Dans l’incertitude après la déclaration d’indépendance catalane, l’Espagne du football vit un match lourd de symboles, dimanche 29 octobre vers 16 heures, entre l’équipe favorite du président du gouvernement espagnol, Mariano Rajoy ; et celle du dirigeant indépendantiste destitué, Carles Puigdemont.

En plein bras de fer entre Madrid et Barcelone, l’actualité sportive se télescope avec la crise politique : pour la 10e journée du Championnat d’Espagne, les « Blanquivermells » (« blanc et rouge ») de Gérone, où le conseil municipal est à majorité séparatiste, reçoivent l’équipe de la capitale dans une inévitable tension.

Par précaution, le Real devrait se rendre au stade de Montilivi (13 200 places) dans un car banalisé, comme pour le Clasico face au FC Barcelone, ont rapporté cette semaine les médias espagnols.

Puigdemont membre d’honneur

« Le Real Madrid va être reçu comme il l’est habituellement dans des stades à composante nationaliste très forte. Mais cet accueil sera renforcé par le fait que les clubs doivent désormais se positionner sur la question catalane », relève Eduardo Gonzalez Calleja, professeur d’histoire contemporaine à l’Université Carlos III de Madrid, qui a rédigé une histoire du Real Madrid pour le centenaire du club en 2002.
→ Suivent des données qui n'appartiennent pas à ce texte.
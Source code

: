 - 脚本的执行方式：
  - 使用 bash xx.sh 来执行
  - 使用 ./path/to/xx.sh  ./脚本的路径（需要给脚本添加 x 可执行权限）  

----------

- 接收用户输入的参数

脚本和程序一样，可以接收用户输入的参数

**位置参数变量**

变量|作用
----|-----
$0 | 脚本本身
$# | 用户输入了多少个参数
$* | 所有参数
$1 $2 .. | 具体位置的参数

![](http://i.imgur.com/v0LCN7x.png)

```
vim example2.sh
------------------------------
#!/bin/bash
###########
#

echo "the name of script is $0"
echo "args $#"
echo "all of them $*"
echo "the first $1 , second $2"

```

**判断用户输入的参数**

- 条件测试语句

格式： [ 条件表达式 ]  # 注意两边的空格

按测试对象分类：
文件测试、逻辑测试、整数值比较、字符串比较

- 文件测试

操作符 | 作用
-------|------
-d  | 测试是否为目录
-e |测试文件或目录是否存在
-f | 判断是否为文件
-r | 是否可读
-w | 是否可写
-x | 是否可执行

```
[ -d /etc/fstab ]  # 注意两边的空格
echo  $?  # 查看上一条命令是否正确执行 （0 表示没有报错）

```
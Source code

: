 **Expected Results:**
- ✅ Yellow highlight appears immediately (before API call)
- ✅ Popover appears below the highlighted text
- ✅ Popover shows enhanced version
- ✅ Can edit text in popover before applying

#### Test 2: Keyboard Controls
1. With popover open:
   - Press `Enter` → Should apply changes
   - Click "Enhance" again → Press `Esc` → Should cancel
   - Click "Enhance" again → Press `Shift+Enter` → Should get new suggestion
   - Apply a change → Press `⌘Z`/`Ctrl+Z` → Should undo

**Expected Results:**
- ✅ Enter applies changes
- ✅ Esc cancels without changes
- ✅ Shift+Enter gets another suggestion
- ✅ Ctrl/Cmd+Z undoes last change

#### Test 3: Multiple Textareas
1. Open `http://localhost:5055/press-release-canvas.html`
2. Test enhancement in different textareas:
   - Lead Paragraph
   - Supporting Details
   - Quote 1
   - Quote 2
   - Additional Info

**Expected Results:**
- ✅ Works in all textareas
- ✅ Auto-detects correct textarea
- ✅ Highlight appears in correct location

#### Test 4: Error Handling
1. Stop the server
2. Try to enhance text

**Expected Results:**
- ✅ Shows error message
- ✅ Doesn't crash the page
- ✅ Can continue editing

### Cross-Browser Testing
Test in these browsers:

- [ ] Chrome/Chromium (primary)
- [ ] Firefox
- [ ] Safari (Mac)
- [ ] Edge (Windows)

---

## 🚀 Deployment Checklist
Carles Puigdemont, président de l’exécutif catalan destitué vendredi soir par Madrid, a été maire de Gérone pendant cinq ans (2011-2016). Et ce supporter du FC Barcelone affiche une tendresse particulière pour le club local, dont il est membre d’honneur. « Vous avez démontré qu’il n’y a pas de rêves impossibles », déclarait-il en juin dernier, au moment de la montée en Liga, dans une allusion sibylline au processus indépendantiste.

De son côté, en dépit de ses origines galiciennes, Mariano Rajoy soutient le Real Madrid… comme un tiers environ des amateurs de football en Espagne. Président du gouvernement depuis 2011, il était d’ailleurs présent à Cardiff en juin pour le sacre en finale de Ligue des champions contre la Juventus (4-1).

Le Real, symbole de l’unité espagnole

Au pays du football-roi, la « Maison blanche » occupe une place à part depuis ses cinq Coupes d’Europe d’affilée remportées dans les années 1950, qui avaient offert une exposition internationale bienvenue à une Espagne repliée sur elle-même pendant la dictature franquiste (1939-1975).

Club « royal » (« real »), l’institution merengue est placée « sous le patronage de la monarchie espagnole », garante de l’unité du pays, analyse Eduardo Gonzalez Calleja. « Si on regarde les figures politiques qui se rendent régulièrement dans la tribune d’honneur du stade, on se rend compte que les liens avec le pouvoir restent très forts », fait valoir l’historien. Le jour du référendum interdit et contesté en Catalogne, le 1er octobre, les gradins du stade Santiago-Bernabeu s’étaient d’ailleurs couverts de drapeaux espagnols.

A l’inverse, à Gérone, la réception du FC Barcelone le 23 septembre avait donné l’occasion aux supporters de brandir des drapeaux catalans et de chanter des slogans indépendantistes. Et à l’instar du Barça, le Gérone FC s’est joint à la grève générale décrétée le 3 octobre en Catalogne, disant être « aux côtés de la volonté des citoyens ».

Appel à la « normalité »

L’indépendance catalane n’étant pas reconnue par Madrid, les clubs de la région (Barça, Espagnol et Gérone) ne sont pour le moment pas exclus de la 1ere division espagnole, alors que la loi du sport prévoit que seuls peuvent y jouer des clubs basés en Espagne ou en Andorre. Dans ce contexte, tous les acteurs de la rencontre de dimanche ont tenté d’appeler à la « normalité » alors que Gérone célèbre ce week-end les fêtes de la Saint-Narcisse, patron de la ville.

« Il ne faut pas que ce soit spécial pour nous. C’est un match de championnat qu’on va jouer demain, et c’est tout », a dédramatisé le Français Zinédine Zidane, entraîneur du Real. « Bien sûr, on suit et on regarde ce qu’il en est de la situation. Mais nous, on se concentre uniquement sur le match. »

Son homologue de Gérone, Pablo Machin, a dit s’attendre avant tout à une belle affiche. « Le public de Montilivi sait se tenir, soutenir son équipe et respecter l’adversaire », a-t-il promis.